Junior Stock means our common stock and any other class or series of our stock the terms of
which expressly provide that it ranks junior to the Series A Preferred Stock as to dividend rights
and/or as to rights on liquidation, dissolution or winding up of Seacoast. We currently have no
outstanding class or series of preferred stock constituting Junior Stock.
Parity Stock means any class or series of our stock, other than the Series A Preferred
Stock, the terms of which do not expressly provide that such class or series will rank senior or
junior to the Series A Preferred Stock as to dividend rights and/or as to rights on liquidation,
dissolution or winding up of Seacoast, in each case without regard to whether dividends accrue
cumulatively or non-cumulatively. We currently have no outstanding class or series of stock
constituting Parity Stock.
Liquidation Rights
In the event of any voluntary or involuntary liquidation, dissolution or winding up of the
affairs of Seacoast, holders of the Series A Preferred Stock will be entitled to receive for each
share of Series A Preferred Stock, out of the assets of Seacoast or proceeds available for
distribution to our shareholders, subject to any rights of our creditors, before any distribution
of assets or proceeds is made to or set aside for the holders of our common stock and any other
class or series of our stock ranking junior to the Series A Preferred Stock, payment of an amount
equal to the sum of (i) the $25,000 liquidation preference amount per share and (ii) the amount of
any accrued and unpaid dividends on the Series A Preferred Stock (including dividends accrued on
any unpaid dividends). To the extent the assets or proceeds available for distribution to
shareholders are not sufficient to fully pay the liquidation payments owing to the holders of the
Series A Preferred Stock and the holders of any other class or series of our stock ranking equally
with the Series A Preferred Stock, the holders of the Series A Preferred Stock and such other stock
will share ratably in the distribution.
For purposes of the liquidation rights of the Series A Preferred Stock, neither a merger or
consolidation of Seacoast with another entity nor a sale, lease or exchange of all or substantially
all of Seacoasts assets will constitute a liquidation, dissolution or winding up of the affairs of
Seacoast.
Redemptions and Repurchases
The Series A Preferred Stock is redeemable at our option, subject to prior approval by the
Board of Governors of the Federal Reserve System or its delegee (the Federal Reserve) and/or
Treasury in whole or in part at a redemption price equal to 100% of the liquidation preference
amount of $25,000 per share plus any accrued and unpaid dividends to but excluding the date of
redemption (including dividends accrued on any unpaid dividends), provided that any declared but
unpaid dividend payable on a redemption date that occurs subsequent to the record date for the
dividend will be payable to the holder of record of the redeemed shares on the dividend record
date, and provided further that the Series A Preferred Stock may be redeemed prior to the first
dividend payment date falling after the third anniversary of the original issuance date (i.e.,
prior to February 15, 2012) only if (i) we have raised aggregate gross proceeds in one or more
Qualified Equity Offerings of at least the Minimum Amount and (ii) the aggregate redemption price
of the Series A Preferred Stock does not exceed the aggregate net proceeds from such Qualified
Equity Offerings by us and any successor. The Minimum Amount means $12,500,000 plus, in the
event we are succeeded in a business combination by another entity which also participated in the
TARP Capital Purchase Program, 25% of the aggregate liquidation preference amount of the preferred
stock issued by that entity to Treasury. A Qualified Equity Offering is defined as the sale for
cash by Seacoast (or its successor) of preferred stock or common stock that qualifies as Tier 1
capital under applicable regulatory capital guidelines.

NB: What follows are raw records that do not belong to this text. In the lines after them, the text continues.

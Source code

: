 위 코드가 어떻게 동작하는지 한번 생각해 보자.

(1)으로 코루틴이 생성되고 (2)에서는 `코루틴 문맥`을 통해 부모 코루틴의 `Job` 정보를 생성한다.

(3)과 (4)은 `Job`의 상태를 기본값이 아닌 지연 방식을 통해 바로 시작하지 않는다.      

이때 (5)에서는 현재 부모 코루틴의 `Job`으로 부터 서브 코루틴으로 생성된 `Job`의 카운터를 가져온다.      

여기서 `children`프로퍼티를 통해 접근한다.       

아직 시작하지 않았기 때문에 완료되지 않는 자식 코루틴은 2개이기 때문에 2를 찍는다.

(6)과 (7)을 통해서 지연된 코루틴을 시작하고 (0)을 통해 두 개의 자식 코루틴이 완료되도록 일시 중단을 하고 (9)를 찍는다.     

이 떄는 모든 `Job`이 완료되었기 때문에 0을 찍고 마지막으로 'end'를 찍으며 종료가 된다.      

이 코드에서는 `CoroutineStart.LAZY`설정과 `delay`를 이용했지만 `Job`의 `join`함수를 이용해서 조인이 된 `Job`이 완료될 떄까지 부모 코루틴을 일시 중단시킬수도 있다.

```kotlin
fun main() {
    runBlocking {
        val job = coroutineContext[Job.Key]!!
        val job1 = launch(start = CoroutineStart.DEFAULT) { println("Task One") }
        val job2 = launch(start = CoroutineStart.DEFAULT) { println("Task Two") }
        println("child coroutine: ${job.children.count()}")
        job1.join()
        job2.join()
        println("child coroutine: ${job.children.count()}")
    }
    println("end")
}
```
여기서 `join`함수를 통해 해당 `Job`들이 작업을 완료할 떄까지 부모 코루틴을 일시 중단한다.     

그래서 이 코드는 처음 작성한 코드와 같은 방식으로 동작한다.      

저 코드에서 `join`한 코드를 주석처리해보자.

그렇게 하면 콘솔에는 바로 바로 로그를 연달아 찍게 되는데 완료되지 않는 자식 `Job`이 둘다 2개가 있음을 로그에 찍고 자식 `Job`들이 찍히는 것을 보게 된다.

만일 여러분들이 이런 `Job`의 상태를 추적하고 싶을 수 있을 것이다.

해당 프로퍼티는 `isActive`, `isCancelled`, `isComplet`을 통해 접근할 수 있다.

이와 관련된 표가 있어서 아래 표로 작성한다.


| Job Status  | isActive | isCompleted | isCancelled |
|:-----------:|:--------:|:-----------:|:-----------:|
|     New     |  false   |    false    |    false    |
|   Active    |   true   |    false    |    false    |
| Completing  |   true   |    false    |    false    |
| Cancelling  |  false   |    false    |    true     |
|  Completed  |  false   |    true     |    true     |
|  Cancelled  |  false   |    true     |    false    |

To exercise the redemption right described above, we must give notice of the redemption to the
holders of record of the Series A Preferred Stock by first class mail, not less than 30 days and
not more than 60 days before the
24
date of redemption. Each notice of redemption given to a holder of Series A Preferred Stock
must state: (i) the redemption date; (ii) the number of shares of Series A Preferred Stock to be
redeemed and, if less than all the shares held by such holder are to be redeemed, the number of
such shares to be redeemed from such holder; (iii) the redemption price; and (iv) the place or
places where certificates for such shares are to be surrendered for payment of the redemption
price. In the case of a partial redemption of the Series A Preferred Stock, the shares to be
redeemed will be selected either pro rata or in such other manner as our board of directors
determines to be fair and equitable.
The Purchase Agreement between us and Treasury provides that so long as Treasury continues to
own any shares of Series A Preferred Stock, we may not repurchase any shares of Series A Preferred
Stock from any other holder of such shares unless we offer to repurchase a ratable portion of the
shares of Series A Preferred Stock then held by Treasury on the same terms and conditions.

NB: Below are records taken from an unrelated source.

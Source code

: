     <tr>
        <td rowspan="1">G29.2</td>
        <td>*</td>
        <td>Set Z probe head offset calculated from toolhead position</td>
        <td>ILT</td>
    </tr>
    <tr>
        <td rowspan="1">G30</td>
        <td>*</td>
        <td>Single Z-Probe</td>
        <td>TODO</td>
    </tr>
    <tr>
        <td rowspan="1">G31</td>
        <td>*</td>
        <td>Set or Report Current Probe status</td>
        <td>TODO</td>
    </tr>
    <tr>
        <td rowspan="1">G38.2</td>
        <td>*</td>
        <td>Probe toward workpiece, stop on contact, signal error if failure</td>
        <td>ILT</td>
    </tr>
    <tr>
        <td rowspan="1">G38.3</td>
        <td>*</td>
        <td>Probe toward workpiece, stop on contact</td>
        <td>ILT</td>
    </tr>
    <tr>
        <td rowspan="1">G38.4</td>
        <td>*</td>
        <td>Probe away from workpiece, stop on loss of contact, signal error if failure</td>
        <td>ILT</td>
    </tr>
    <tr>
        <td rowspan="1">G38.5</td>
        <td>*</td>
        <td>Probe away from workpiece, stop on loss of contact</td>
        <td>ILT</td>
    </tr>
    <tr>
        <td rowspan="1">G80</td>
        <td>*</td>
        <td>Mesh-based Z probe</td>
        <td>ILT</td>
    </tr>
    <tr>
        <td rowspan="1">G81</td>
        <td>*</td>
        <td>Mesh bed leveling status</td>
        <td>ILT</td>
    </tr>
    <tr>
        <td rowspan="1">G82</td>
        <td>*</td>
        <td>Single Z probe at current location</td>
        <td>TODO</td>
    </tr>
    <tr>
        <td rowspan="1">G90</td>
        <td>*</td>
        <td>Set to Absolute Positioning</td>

Shares of Series A Preferred Stock that we redeem, repurchase or otherwise acquire will revert
to authorized but unissued shares of preferred stock, which may then be reissued by us as any
series of preferred stock other than the Series A Preferred Stock.
No Conversion Rights
Holders of the Series A Preferred Stock have no right to exchange or convert their shares into
common stock or any other securities.
Voting Rights
The holders of the Series A Preferred Stock do not have voting rights other than those
described below, except to the extent specifically required by Florida law.
Whenever dividends have not been paid on the Series A Preferred Stock for six or more
quarterly dividend periods, whether or not consecutive, the authorized number of directors of
Seacoast will automatically increase by two and the holders of the Series A Preferred Stock will
have the right, with the holders of shares of any other classes or series of Voting Parity Stock
outstanding at the time, voting together as a class, to elect two directors (the Preferred
Directors) to fill such newly created directorships at our next annual meeting of shareholders (or
at a special meeting called for that purpose prior to the next annual meeting) and at each
subsequent annual meeting of shareholders until all accrued and unpaid dividends for all past
dividend periods on all outstanding shares of Series A Preferred Stock have been paid in full at
which time this right will terminate with respect to the Series A Preferred Stock, subject to
revesting in the event of each and every subsequent default by us as described above.
No person may be elected as a Preferred Director who would cause us to violate any corporate
governance requirements of any securities exchange or other trading facility on which our
securities may then be listed or traded that listed or traded companies must have a majority of
independent directors.
Upon any termination of the right of the holders of the Series A Preferred Stock and Voting
Parity Stock as a class to vote for directors as described above, the Preferred Directors will
cease to be qualified as directors, the terms of office of all Preferred Directors then in office
will terminate immediately and the authorized number of directors will be reduced by the number of
Preferred Directors which had been elected by the holders of the Series A Preferred Stock and the
Voting Parity Stock. Any Preferred Director may be removed at any time, with or without cause, and
any vacancy created by such a removal may be filled, only by the affirmative vote of the holders a
majority of the outstanding shares of Series A Preferred Stock voting separately as a class
together with the holders of shares of Voting Parity Stock, to the extent the voting rights of such
holders described above are then exercisable. If the office of any Preferred Director becomes
vacant for any reason other than removal from office, the remaining Preferred Director may choose a
successor who will hold office for the unexpired term of the office in which the vacancy occurred.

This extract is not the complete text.